3 Febbraio 2025
 
Lunedì IV Settimana T. O.
 
Eb 11,32-40; Salmo Responsoriale Dal Salmo 30 (31); Mc 5,1-20
 
Colletta
Signore Dio nostro,
concedi a noi tuoi fedeli
di adorarti con tutta l’anima
e di amare tutti gli uomini con la carità di Cristo.

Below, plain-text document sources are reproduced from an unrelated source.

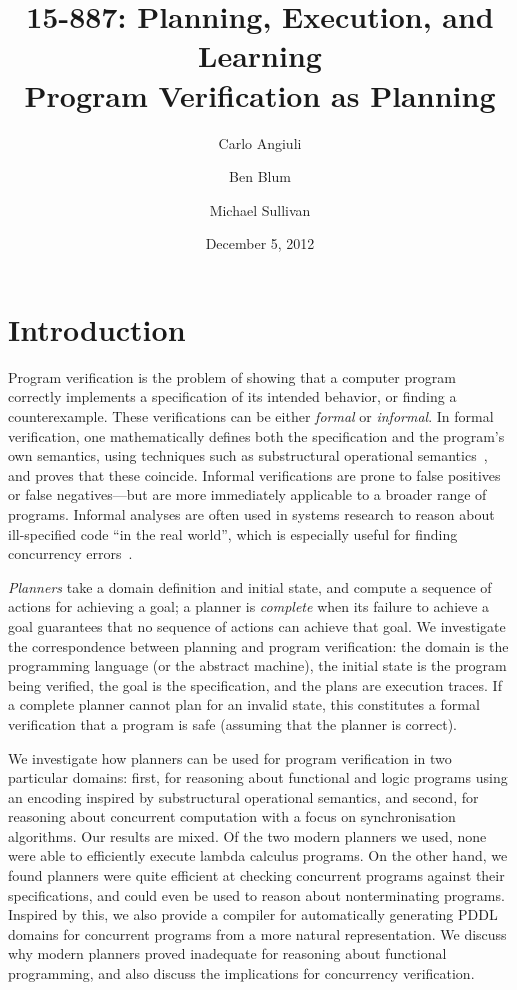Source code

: \documentclass{article}
\title{
{\large 15-887: Planning, Execution, and Learning}\\
{\bf Program Verification as Planning}}
\author{Carlo Angiuli \and Ben Blum \and Michael Sullivan}
\date{December 5, 2012}
\begin{document}
\maketitle

\section{Introduction}

Program verification is the problem of showing that a computer program correctly
implements a specification of its intended behavior, or finding a
counterexample. These verifications can be either \emph{formal} or
\emph{informal}. In formal verification, one mathematically defines both the
specification and the program's own semantics, using techniques such as
substructural operational semantics~\cite{rob}, and proves that these coincide.
Informal verifications are prone to false positives or false negatives---but are
more immediately applicable to a broader range of programs. Informal analyses
are often used in systems research to reason about ill-specified code ``in the
real world'', which is especially useful for finding concurrency
errors~\cite{ben}.

{\em Planners} take a domain definition and initial state, and compute a
sequence of actions for achieving a goal; a planner is {\em complete} when its
failure to achieve a goal guarantees that no sequence of actions can achieve
that goal.
We investigate the correspondence between planning and program verification: the domain is the programming language (or the abstract machine), the initial state is the program being verified, the goal is the specification, and the plans are execution traces.
If a complete planner cannot plan for an invalid state, this constitutes a
formal verification that a program is safe (assuming that the planner is
correct).

We investigate how planners can be used for program verification in two particular domains:
first, for reasoning about functional and logic programs using an encoding
inspired by substructural operational semantics,
and second, for reasoning about concurrent computation with a focus on synchronisation algorithms.
Our results are mixed.
Of the two modern planners we used, none were able to efficiently execute lambda calculus programs.
On the other hand, we found planners were quite efficient at checking concurrent programs against their specifications,
and could even be used to reason about nonterminating programs.
Inspired by this, we also provide a compiler for automatically generating PDDL
domains for concurrent programs from a more natural representation.
We discuss why modern planners proved inadequate for reasoning about functional programming, and also discuss the implications for concurrency verification.
\end{document}

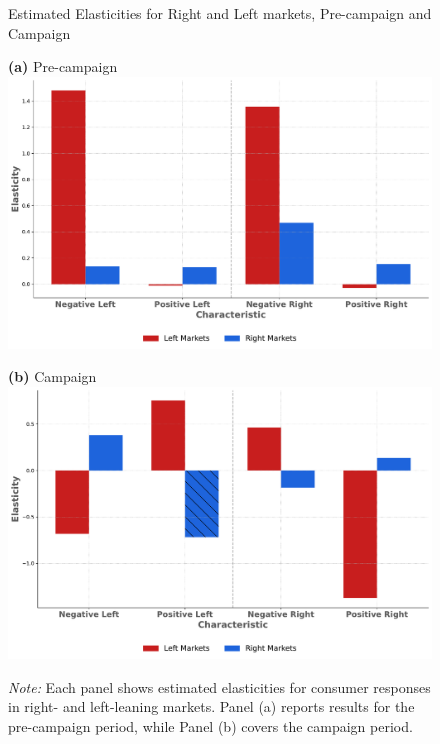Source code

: \documentclass[12pt]{article}
\begin{document}
\begin{figure}[ht]
	\centering
	\caption{Estimated Elasticities for Right and Left markets, Pre-campaign and Campaign}
	
	\vspace{0.5em} %
	
	\begin{minipage}{0.45\textwidth}
		\centering
		\textbf{(a)} Pre-campaign\\
		\includegraphics[width=\linewidth]{figures/elasticities_pre_campaign}
		\label{fig:2figsA}
	\end{minipage}
	\hfill
	\begin{minipage}{0.45\textwidth}
		\centering
		\textbf{(b)} Campaign\\
		\includegraphics[width=\linewidth]{figures/elasticities_campaign}
		\label{fig:2figsB}
	\end{minipage}
	
	\vspace{0.5em} %
	
	\captionsetup{justification=justified}
	\caption*{\textit{Note:} \small Each panel shows estimated elasticities for consumer responses in right- and left-leaning markets. Panel (a) reports results for the pre-campaign period, while Panel (b) covers the campaign period.}
\end{figure}
\end{document}
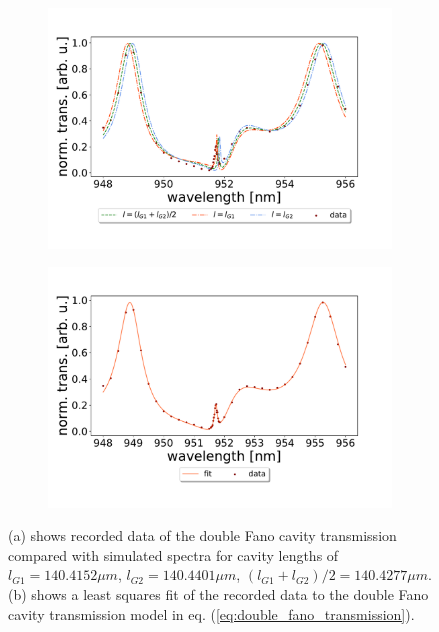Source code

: \begin{figure}[h!]
    \centering
    \begin{subfigure}[b]{0.49\textwidth}
        \centering
        \includegraphics[width=\textwidth]{figures/results/129um_long_scan_sim_comparison.pdf}
        \caption{}
        \label{fig:129um_long_scan_sim_comparison}
    \end{subfigure}
    \begin{subfigure}[b]{0.49\textwidth}
        \centering
        \includegraphics[width=\textwidth]{figures/results/129um_long_scan_fit.pdf}
        \caption{}
        \label{fig:129um_long_scan_fit}
    \end{subfigure}
    \caption{(a) shows recorded data of the double Fano cavity transmission compared with simulated spectra for cavity lengths of $l_{G1} = 140.4152 \mu m$, $l_{G2} = 140.4401 \mu m$, $(l_{G1} + l_{G2})/2 = 140.4277 \mu m$. (b) shows a least squares fit of the recorded data to the double Fano cavity transmission model in eq. (\ref{eq:double_fano_transmission}).}
    \label{fig:129um_cavity_fit_and_sim}
\end{figure}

Egli è Dio, e vive e regna con te.
 
Giovanni Paolo II (Udienza Generale 20 Agosto 1986): Le nostre catechesi su Dio, Creatore delle cose “invisibili”, ci hanno portato a illuminare e ritemprare la nostra fede per quanto riguarda la verità sul maligno o satana, non certamente voluto da Dio, sommo amore e santità, la cui Provvidenza sapiente e forte sa condurre la nostra esistenza alla vittoria sul principe delle tenebre. La fede della Chiesa infatti ci insegna che la potenza di satana non è infinita. Egli è solo una creatura, potente in quanto spirito puro, ma pur sempre una creatura, con i limiti della creatura, subordinata al volere e al dominio di Dio. Se satana opera nel mondo per il suo odio contro Dio e il suo regno, ciò è permesso dalla divina Provvidenza che con potenza e bontà (“fortiter et suaviter”) dirige la storia dell’uomo e del mondo. Se l’azione di satana certamente causa molti danni - di natura spirituale e indirettamente di natura anche fisica - ai singoli e alla società, egli non è tuttavia in grado di annullare la definitiva finalità cui tendono l’uomo e tutta la creazione, il Bene. Egli non può ostacolare l’edificazione del regno di Dio, nel quale si avrà, alla fine, la piena attuazione della giustizia e dell’amore del Padre verso le creature eternamente “predestinate” nel Figlio-Verbo, Gesù Cristo. Possiamo anzi dire con san Paolo che l’opera del maligno concorre al bene (cf. Rm 8, 28) e che serve a edificare la gloria degli “eletti”  (cf. 2 Tm 2, 10).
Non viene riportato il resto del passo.